CHICAGO – Leury Garcia ran into the dugout from right field and bounded up the steps moments later into the on-deck circle. The White Sox’s 28-year-old super utility man hardly even watched Kansas City Royals pitcher Brad Keller throw his warmup tosses during a game last week.
After two or three cuts with a weight on his bat, Garcia dug his cleats into the batter’s box to lead off for the Sox in the first inning, something Garcia has grown accustomed to.
Garcia couldn’t help but laugh when asked if he thought he would be hitting leadoff so much this season.
“I love it,” Garcia said. “I was the leadoff hitter in spring training. I think it’s a great opportunity for me, and I just try to get on base.”
Garcia has hit leadoff in every Sox game he has started in 2019. A switch hitter, he has reached base in all but two of his 20 starts. Garcia is hitting .278 with a .316 on-base percentage. He has scored 17 runs and stolen four bases.
Last year, Garcia batted in just about every spot in the lineup. Manager Rick Renteria used him as the leadoff hitter only four times. Garcia said hitting leadoff hasn’t changed his approach.
“I did it a lot in the minor leagues, but the first three years in the big leagues I was hitting eight, nine,” Garcia said. “It’s a little different. I worked a lot on my offense. I keep working and try to stay healthy. That’s the great part for me, if I stay healthy, I can help the team.”
More than anything, injuries have kept Garcia from seeing the field consistently in recent years.
He has missed time because of minor injuries in each of the past two seasons, playing in 87 big-league games in 2017 and 82 last year.
Renteria called Garcia “invaluable” because of his versatility in the field. In a major league career that dates to 2013, Garcia has played every position except catcher and first base.
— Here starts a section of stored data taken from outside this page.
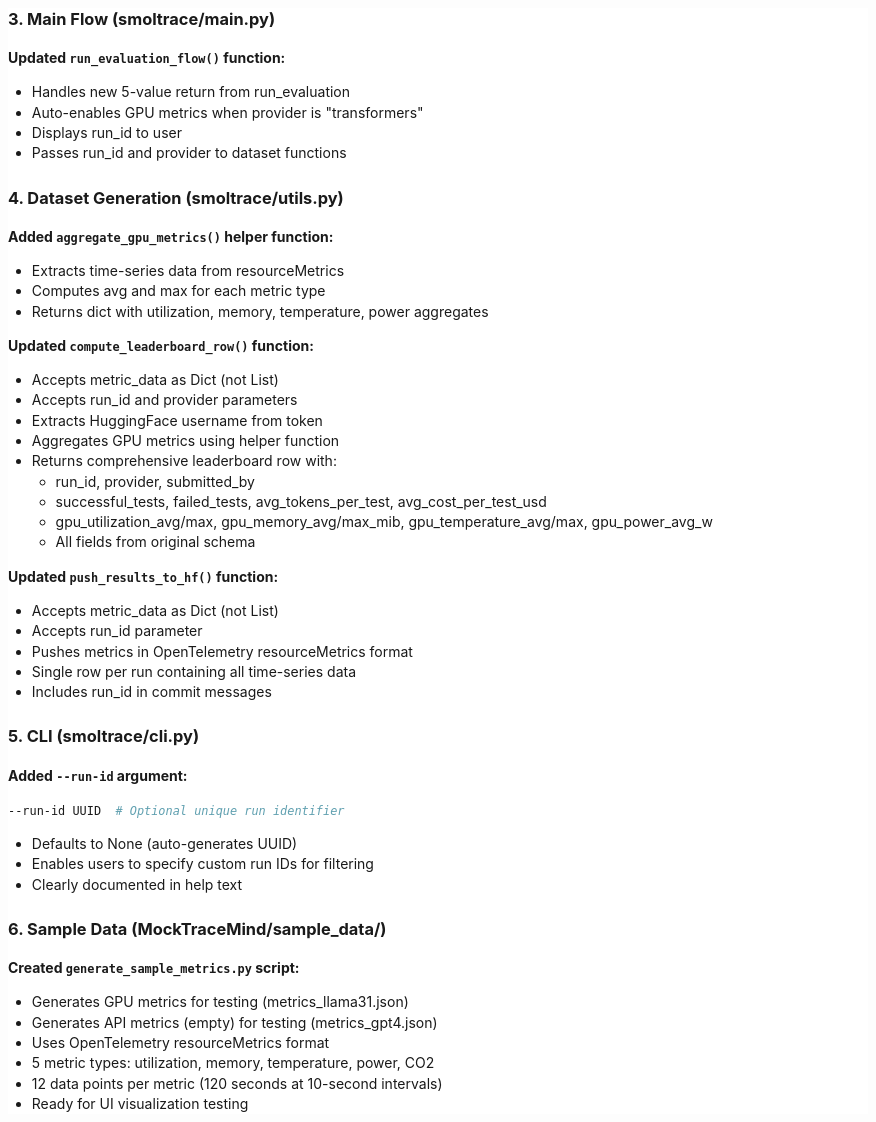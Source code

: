 ### 3. Main Flow (smoltrace/main.py)

**Updated `run_evaluation_flow()` function:**
- Handles new 5-value return from run_evaluation
- Auto-enables GPU metrics when provider is "transformers"
- Displays run_id to user
- Passes run_id and provider to dataset functions

### 4. Dataset Generation (smoltrace/utils.py)

**Added `aggregate_gpu_metrics()` helper function:**
- Extracts time-series data from resourceMetrics
- Computes avg and max for each metric type
- Returns dict with utilization, memory, temperature, power aggregates

**Updated `compute_leaderboard_row()` function:**
- Accepts metric_data as Dict (not List)
- Accepts run_id and provider parameters
- Extracts HuggingFace username from token
- Aggregates GPU metrics using helper function
- Returns comprehensive leaderboard row with:
  - run_id, provider, submitted_by
  - successful_tests, failed_tests, avg_tokens_per_test, avg_cost_per_test_usd
  - gpu_utilization_avg/max, gpu_memory_avg/max_mib, gpu_temperature_avg/max, gpu_power_avg_w
  - All fields from original schema

**Updated `push_results_to_hf()` function:**
- Accepts metric_data as Dict (not List)
- Accepts run_id parameter
- Pushes metrics in OpenTelemetry resourceMetrics format
- Single row per run containing all time-series data
- Includes run_id in commit messages

### 5. CLI (smoltrace/cli.py)

**Added `--run-id` argument:**
```bash
--run-id UUID  # Optional unique run identifier
```
- Defaults to None (auto-generates UUID)
- Enables users to specify custom run IDs for filtering
- Clearly documented in help text

### 6. Sample Data (MockTraceMind/sample_data/)

**Created `generate_sample_metrics.py` script:**
- Generates GPU metrics for testing (metrics_llama31.json)
- Generates API metrics (empty) for testing (metrics_gpt4.json)
- Uses OpenTelemetry resourceMetrics format
- 5 metric types: utilization, memory, temperature, power, CO2
- 12 data points per metric (120 seconds at 10-second intervals)
- Ready for UI visualization testing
“His value is his flexibility,” Renteria said. “To be able to do what he does, and he does it extremely well. His at-bats, he does a lot of things that impact you in many different ways. He’s one of the best, I think in the game, at being able to move around and do what he does.”
Garcia mostly has played in center field and right field this season, although he played shortstop when Tim Anderson was suspended for a game.
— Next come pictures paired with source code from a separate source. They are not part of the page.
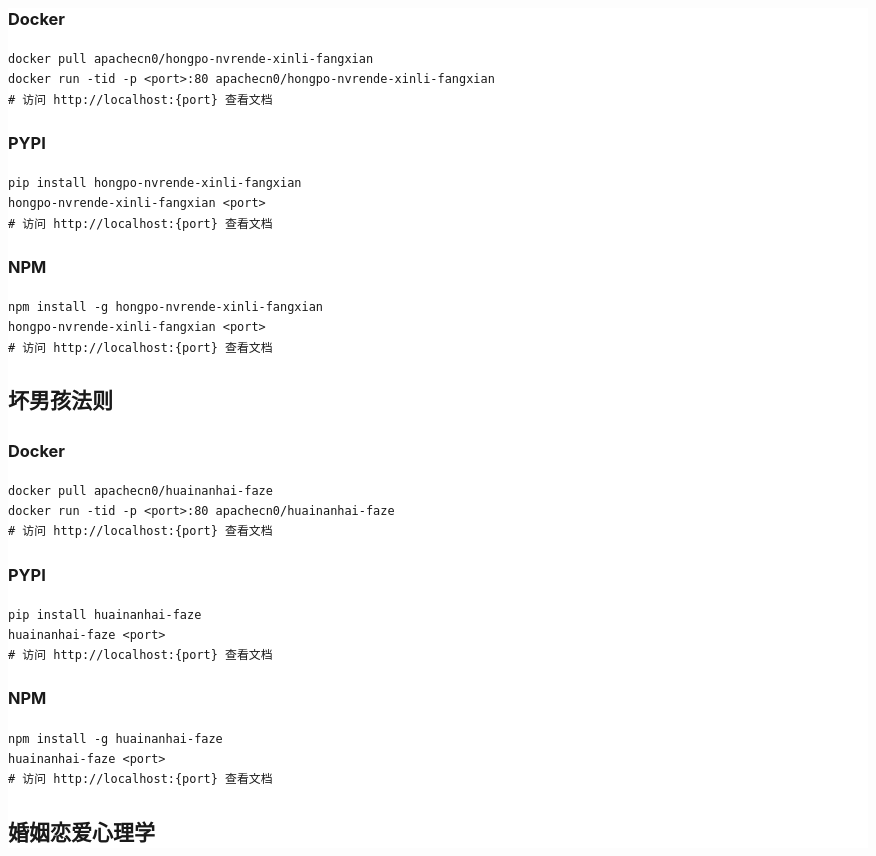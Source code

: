

### Docker

```
docker pull apachecn0/hongpo-nvrende-xinli-fangxian
docker run -tid -p <port>:80 apachecn0/hongpo-nvrende-xinli-fangxian
# 访问 http://localhost:{port} 查看文档
```

### PYPI

```
pip install hongpo-nvrende-xinli-fangxian
hongpo-nvrende-xinli-fangxian <port>
# 访问 http://localhost:{port} 查看文档
```

### NPM

```
npm install -g hongpo-nvrende-xinli-fangxian
hongpo-nvrende-xinli-fangxian <port>
# 访问 http://localhost:{port} 查看文档
```

## 坏男孩法则



### Docker

```
docker pull apachecn0/huainanhai-faze
docker run -tid -p <port>:80 apachecn0/huainanhai-faze
# 访问 http://localhost:{port} 查看文档
```

### PYPI

```
pip install huainanhai-faze
huainanhai-faze <port>
# 访问 http://localhost:{port} 查看文档
```

### NPM

```
npm install -g huainanhai-faze
huainanhai-faze <port>
# 访问 http://localhost:{port} 查看文档
```

## 婚姻恋爱心理学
“You see him taking ground balls there, and it’s like he’s never left the infield,” Renteria said.
Garcia’s athleticism helps on the base paths, too, where he is 4 of 4 stealing bases. The Sox are 20 of 24 stealing bases as a team.
Anderson and Yoan Moncada are off to hot offensive starts. Eloy Jimenez clubbed his third home run Thursday. Slugger Jose Abreu has struggled, but his capabilities are well-documented. Garcia has a chance to set the tone for an increasingly dangerous Sox lineup.
“I know I have great hitters behind me that can bring me in,” Garcia said. “So I try to get on base, steal some bases and score runs.”